Für den Fall, dass das erstinstanzliche Verfahren, gegebenenfalls aufgrund eines Hinweises des Vorsitzenden gemäß § 106 SGG, mit zulässigem Streitgegenstand zulässigerweise weitergeführt werden sollte, weist der Senat auf das Folgende hin: Die Begründung des angefochtenen Beschlusses des Sozialgerichts vom 16.02.2023 vermag nicht zu überzeugen. Ob es sich bei der klägerseits angegriffenen Auszahlungsbestimmung um einen Verwaltungsakt oder lediglich um eine informatorische Mitteilung an den leistungsberechtigten handelt, ist jedenfalls umstritten. Der Wortlaut des Gesetzes spricht zwar für eine bloße Mitteilung ohne Regelungscharakter, denn in § 22 Abs. 7 S. 3 des Sozialgesetzbuchs Zweites Buch (SGB II) heißt es, „der kommunale Träger hat die Leistungsberechtigte Person über eine Zahlung der Leistungen für die Unterkunft und Heizung an den Vermieter oder andere Empfangsberechtigte schriftlich zu unterrichten.“ Nach wohl überwiegender Meinung in Rechtsprechung und Kommentarliteratur handelte sich aber gleichwohl nicht um eine bloße Unterrichtung, sondern um eine Entscheidung durch Verwaltungsakt (so etwa Krauß in Hauck/Noftz, Sozialgesetzbuch SGB II, Stand Ergänzungslieferung 1/21, § 22 Rn. 387, sowie Luik in Eicher/Luik/Harich, SGB II, 5. Aufl. 2021 § 22 Rn. 312, jeweils mit Rechtsprechungsnachweisen). Dem kann jedenfalls für das vorliegende Verfahren nicht entgegengehalten werden, die eigentliche Entscheidung über die Auszahlung an einen Dritten sei mittels eines anderen Verwaltungsakts bereits erfolgt. Dem steht entgegen, dass der Beklagte mit dem Änderungsbescheid vom 17.12.2022 ausdrücklich alle bisher in diesem Zusammenhang ergangenen Bescheide zum 01.01.2023 aufgehoben hat. Dies würde auch Bescheide mit Regelungen über die Auszahlung der Leistung an Dritte umfassen.

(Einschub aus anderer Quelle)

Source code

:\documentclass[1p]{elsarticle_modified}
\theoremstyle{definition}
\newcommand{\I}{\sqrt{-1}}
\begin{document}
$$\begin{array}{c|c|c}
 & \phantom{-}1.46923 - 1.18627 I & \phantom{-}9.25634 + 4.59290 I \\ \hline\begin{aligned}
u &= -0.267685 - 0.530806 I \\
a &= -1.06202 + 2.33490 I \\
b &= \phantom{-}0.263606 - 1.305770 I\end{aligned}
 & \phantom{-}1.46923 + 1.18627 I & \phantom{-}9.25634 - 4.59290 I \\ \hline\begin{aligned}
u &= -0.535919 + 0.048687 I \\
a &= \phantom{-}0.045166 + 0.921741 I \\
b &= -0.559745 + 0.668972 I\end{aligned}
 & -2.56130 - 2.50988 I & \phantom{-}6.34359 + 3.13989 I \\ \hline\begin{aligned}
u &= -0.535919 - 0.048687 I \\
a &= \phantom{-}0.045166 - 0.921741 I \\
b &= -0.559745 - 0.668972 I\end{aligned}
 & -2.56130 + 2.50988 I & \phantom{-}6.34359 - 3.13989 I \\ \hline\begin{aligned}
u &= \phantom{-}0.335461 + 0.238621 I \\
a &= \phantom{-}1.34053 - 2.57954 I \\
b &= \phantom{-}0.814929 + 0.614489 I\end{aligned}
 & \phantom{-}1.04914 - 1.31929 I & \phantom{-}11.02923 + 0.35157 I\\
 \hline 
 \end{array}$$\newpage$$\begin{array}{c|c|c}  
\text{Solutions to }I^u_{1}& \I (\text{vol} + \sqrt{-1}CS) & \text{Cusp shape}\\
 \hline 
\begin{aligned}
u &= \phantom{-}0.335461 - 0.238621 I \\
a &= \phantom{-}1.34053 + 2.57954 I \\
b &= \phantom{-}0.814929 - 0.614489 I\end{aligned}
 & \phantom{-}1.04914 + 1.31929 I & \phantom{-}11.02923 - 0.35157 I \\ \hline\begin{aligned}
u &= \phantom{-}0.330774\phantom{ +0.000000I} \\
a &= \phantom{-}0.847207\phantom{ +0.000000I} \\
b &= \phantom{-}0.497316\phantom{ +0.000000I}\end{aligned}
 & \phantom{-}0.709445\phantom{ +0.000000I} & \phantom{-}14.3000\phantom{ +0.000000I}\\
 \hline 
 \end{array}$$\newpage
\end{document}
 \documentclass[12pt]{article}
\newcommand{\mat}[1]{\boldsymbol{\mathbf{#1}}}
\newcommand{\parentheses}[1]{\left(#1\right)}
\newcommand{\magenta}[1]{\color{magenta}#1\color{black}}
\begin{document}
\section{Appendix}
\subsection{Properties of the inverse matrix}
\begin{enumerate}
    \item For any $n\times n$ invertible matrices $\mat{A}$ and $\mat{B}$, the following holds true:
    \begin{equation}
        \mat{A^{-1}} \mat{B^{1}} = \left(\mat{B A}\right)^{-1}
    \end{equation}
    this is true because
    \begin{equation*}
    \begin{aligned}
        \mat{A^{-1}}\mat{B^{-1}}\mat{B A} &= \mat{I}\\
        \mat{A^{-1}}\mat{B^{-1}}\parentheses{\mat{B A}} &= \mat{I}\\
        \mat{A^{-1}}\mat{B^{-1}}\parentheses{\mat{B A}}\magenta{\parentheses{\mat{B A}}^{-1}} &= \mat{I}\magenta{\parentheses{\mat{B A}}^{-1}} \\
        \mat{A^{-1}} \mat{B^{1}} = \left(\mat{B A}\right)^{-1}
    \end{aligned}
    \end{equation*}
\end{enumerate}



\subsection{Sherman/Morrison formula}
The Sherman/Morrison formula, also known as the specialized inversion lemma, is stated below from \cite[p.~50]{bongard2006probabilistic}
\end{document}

Käme es im vorliegenden Verfahren, wovon das Sozialgericht in dem angefochtenen Beschluss bereits ausgegangen ist, auf die rechtliche Qualifizierung der fraglichen Auszahlungsbestimmung an, könnte dem Verfahren eine hinreichende Erfolgsaussicht nicht abgesprochen werden.

Kosten der Beschwerde sind gemäß § 73a Abs. 1 Satz 1 SGG in Verbindung mit § 127 Abs. 4 ZPO nicht erstattungsfähig.

Dieser Beschluss ist unanfechtbar, § 177 SGG.